Indian family in UK faces racist attacks

None | ByIndo-Asian News Service, London
Oct 27, 2005 12:57 PM IST

Sani, a nurse from Kerala, said her whole family was living in fear. The back gate of their house was set on fire three months ago.

Mathew Joseph, the husband of a nurse from Kerala, was brutally attacked by a group of racist youths in Pallion in north England.

HT Image
HT Image

Joseph, who works at the local McDonald's, was getting tools from his car outside his home when the gang approached him on last Friday, shouting racist taunts, reports said.

The group threw beer at him before knocking him to the ground, and kicked him in the face, breaking his nose as he lay helpless outside the gates of his house.

The police were called but the teenage gang of seven or eight scattered.

His wife Sani, a nurse in the Sunderland Royal Hospital, said the whole family was living in fear.
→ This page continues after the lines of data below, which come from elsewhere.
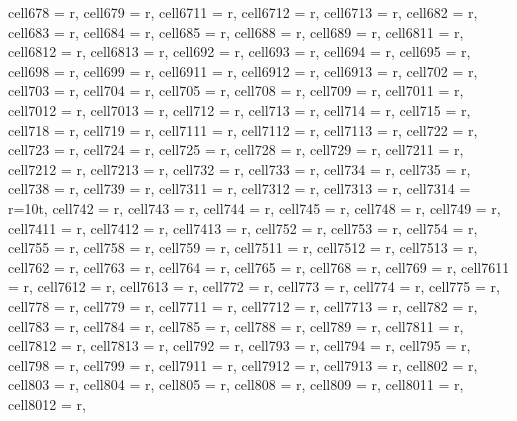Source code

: \begin{landscape}
\begin{longtblr}[
  caption = {Changes in average values and effects differences significance from post hoc analysis.},
  label = {tab:appendix_LCBM_all_results_post_hocs}
]
{  cell{67}{8} = {r},
  cell{67}{9} = {r},
  cell{67}{11} = {r},
  cell{67}{12} = {r},
  cell{67}{13} = {r},
  cell{68}{2} = {r},
  cell{68}{3} = {r},
  cell{68}{4} = {r},
  cell{68}{5} = {r},
  cell{68}{8} = {r},
  cell{68}{9} = {r},
  cell{68}{11} = {r},
  cell{68}{12} = {r},
  cell{68}{13} = {r},
  cell{69}{2} = {r},
  cell{69}{3} = {r},
  cell{69}{4} = {r},
  cell{69}{5} = {r},
  cell{69}{8} = {r},
  cell{69}{9} = {r},
  cell{69}{11} = {r},
  cell{69}{12} = {r},
  cell{69}{13} = {r},
  cell{70}{2} = {r},
  cell{70}{3} = {r},
  cell{70}{4} = {r},
  cell{70}{5} = {r},
  cell{70}{8} = {r},
  cell{70}{9} = {r},
  cell{70}{11} = {r},
  cell{70}{12} = {r},
  cell{70}{13} = {r},
  cell{71}{2} = {r},
  cell{71}{3} = {r},
  cell{71}{4} = {r},
  cell{71}{5} = {r},
  cell{71}{8} = {r},
  cell{71}{9} = {r},
  cell{71}{11} = {r},
  cell{71}{12} = {r},
  cell{71}{13} = {r},
  cell{72}{2} = {r},
  cell{72}{3} = {r},
  cell{72}{4} = {r},
  cell{72}{5} = {r},
  cell{72}{8} = {r},
  cell{72}{9} = {r},
  cell{72}{11} = {r},
  cell{72}{12} = {r},
  cell{72}{13} = {r},
  cell{73}{2} = {r},
  cell{73}{3} = {r},
  cell{73}{4} = {r},
  cell{73}{5} = {r},
  cell{73}{8} = {r},
  cell{73}{9} = {r},
  cell{73}{11} = {r},
  cell{73}{12} = {r},
  cell{73}{13} = {r},
  cell{73}{14} = {r=10}{t},
  cell{74}{2} = {r},
  cell{74}{3} = {r},
  cell{74}{4} = {r},
  cell{74}{5} = {r},
  cell{74}{8} = {r},
  cell{74}{9} = {r},
  cell{74}{11} = {r},
  cell{74}{12} = {r},
  cell{74}{13} = {r},
  cell{75}{2} = {r},
  cell{75}{3} = {r},
  cell{75}{4} = {r},
  cell{75}{5} = {r},
  cell{75}{8} = {r},
  cell{75}{9} = {r},
  cell{75}{11} = {r},
  cell{75}{12} = {r},
  cell{75}{13} = {r},
  cell{76}{2} = {r},
  cell{76}{3} = {r},
  cell{76}{4} = {r},
  cell{76}{5} = {r},
  cell{76}{8} = {r},
  cell{76}{9} = {r},
  cell{76}{11} = {r},
  cell{76}{12} = {r},
  cell{76}{13} = {r},
  cell{77}{2} = {r},
  cell{77}{3} = {r},
  cell{77}{4} = {r},
  cell{77}{5} = {r},
  cell{77}{8} = {r},
  cell{77}{9} = {r},
  cell{77}{11} = {r},
  cell{77}{12} = {r},
  cell{77}{13} = {r},
  cell{78}{2} = {r},
  cell{78}{3} = {r},
  cell{78}{4} = {r},
  cell{78}{5} = {r},
  cell{78}{8} = {r},
  cell{78}{9} = {r},
  cell{78}{11} = {r},
  cell{78}{12} = {r},
  cell{78}{13} = {r},
  cell{79}{2} = {r},
  cell{79}{3} = {r},
  cell{79}{4} = {r},
  cell{79}{5} = {r},
  cell{79}{8} = {r},
  cell{79}{9} = {r},
  cell{79}{11} = {r},
  cell{79}{12} = {r},
  cell{79}{13} = {r},
  cell{80}{2} = {r},
  cell{80}{3} = {r},
  cell{80}{4} = {r},
  cell{80}{5} = {r},
  cell{80}{8} = {r},
  cell{80}{9} = {r},
  cell{80}{11} = {r},
  cell{80}{12} = {r},
}
\end{longtblr}
\end{landscape}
The back gate of their house was set on fire three months ago.

"We came for a better future for our children, but now we're just scared," Sani said.
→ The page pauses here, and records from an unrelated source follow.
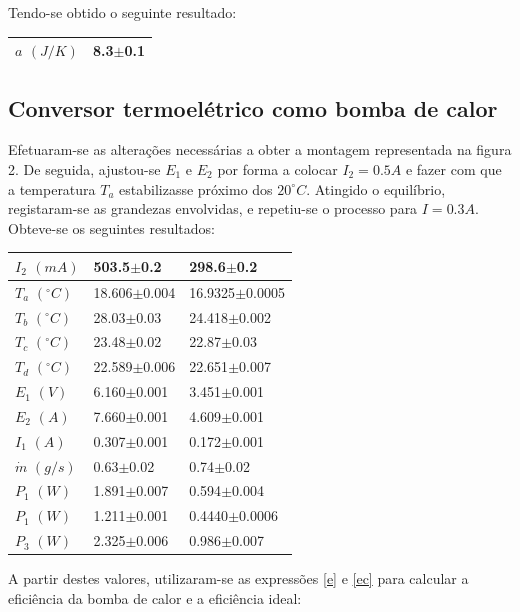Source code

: \documentclass[9pt]{extarticle}
\begin{document}
\begin{multicols}{2}
\par Tendo-se obtido o seguinte resultado:

\begin{center}
\begin{tabular}{ x{2cm} x{2cm} }
\hline \hline
$a$ $(J/K)$ & 8.3$\pm$0.1 \tabularnewline
\hline \hline
\end{tabular}
\end{center}

\subsection*{Conversor termoelétrico como bomba de calor}

\par Efetuaram-se as alterações necessárias a obter a montagem representada na figura 2. De seguida, ajustou-se $E_1$ e $E_2$ por forma a colocar $I_2=0.5A$ e fazer com que a temperatura $T_a$ estabilizasse próximo dos $20^\circ C$. Atingido o equilíbrio, registaram-se as grandezas envolvidas, e repetiu-se o processo para $I=0.3A$. Obteve-se os seguintes resultados:

{\small
\begin{center}
\begin{tabular}{ x{1.5cm} x{2.2cm} x{2.2cm} }
$I_2$ $(mA)$ & 503.5$\pm$0.2 & 298.6$\pm$0.2 \tabularnewline
\hline \hline
$T_a$ $(^\circ C)$ & 18.606$\pm$0.004 & 16.9325$\pm$0.0005 \tabularnewline
$T_b$ $(^\circ C)$ & 28.03$\pm$0.03 & 24.418$\pm$0.002 \tabularnewline
$T_c$ $(^\circ C)$ & 23.48$\pm$0.02 & 22.87$\pm$0.03 \tabularnewline
$T_d$ $(^\circ C)$ & 22.589$\pm$0.006 & 22.651$\pm$0.007 \tabularnewline
$E_1$ $(V)$ & 6.160$\pm$0.001 & 3.451$\pm$0.001 \tabularnewline
$E_2$ $(A)$ & 7.660$\pm$0.001 & 4.609$\pm$0.001 \tabularnewline
$I_1$ $(A)$ & 0.307$\pm$0.001 & 0.172$\pm$0.001 \tabularnewline
$\dot{m}$ $(g/s)$ & 0.63$\pm$0.02 & 0.74$\pm$0.02 \tabularnewline
$P_1$ $(W)$ & 1.891$\pm$0.007 & 0.594$\pm$0.004 \tabularnewline
$P_1$ $(W)$ & 1.211$\pm$0.001 & 0.4440$\pm$0.0006 \tabularnewline
$P_3$ $(W)$ & 2.325$\pm$0.006 & 0.986$\pm$0.007 \tabularnewline
\end{tabular}
\par{}
\end{center}
}

\par A partir destes valores, utilizaram-se as expressões \eqref{e} e \eqref{ec} para calcular a eficiência da bomba de calor e a eficiência ideal:


\end{multicols}
\end{document}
"He was going to get some tools and there were about seven or eight youngsters, all about 14 or 15-years-old, standing at the corner of the street," she said. "When they saw Mathew they shouted 'you black b*****d' and threw a beer can at him.

"He tried to get into his car, but by that time they were all around him. He was trying to get the car door opened, but they just pushed him down and kicked him in the nose.

"Mathew then tried to run away, but they pulled him back. By that time somebody had phoned the police and they came within five minutes. The youths just ran off."

"We can't live like this," Sani said.

The couple hails from Kerala. Sani, 42, came to Sunderland in January 2004 from Dubai to work as a nurse at the Sunderland Royal Hospital. Mathew joined her in the summer of 2004. They have two daughters, Arunya, 12, and Arsha, 8.

A spokesman for Northumbria Police said a 15-year-old Sunderland youth had been questioned in connection with the attack but had been released on police bail while inquiries continue.

Siddique Miah, chairman of the Bangladeshi Centre in Hendon, said: "I'm deeply shocked by this incident and my heart goes out to the man who suffered this beating.

"I don't know why these kinds of incidents are happening at the moment, but it's not right."

Pallion councillor Paul Watson, who deals with social inclusion issues on the council's cabinet, said: "This is completely and utterly unacceptable. Any attack of this kind is abhorrent and we need to stamp it out."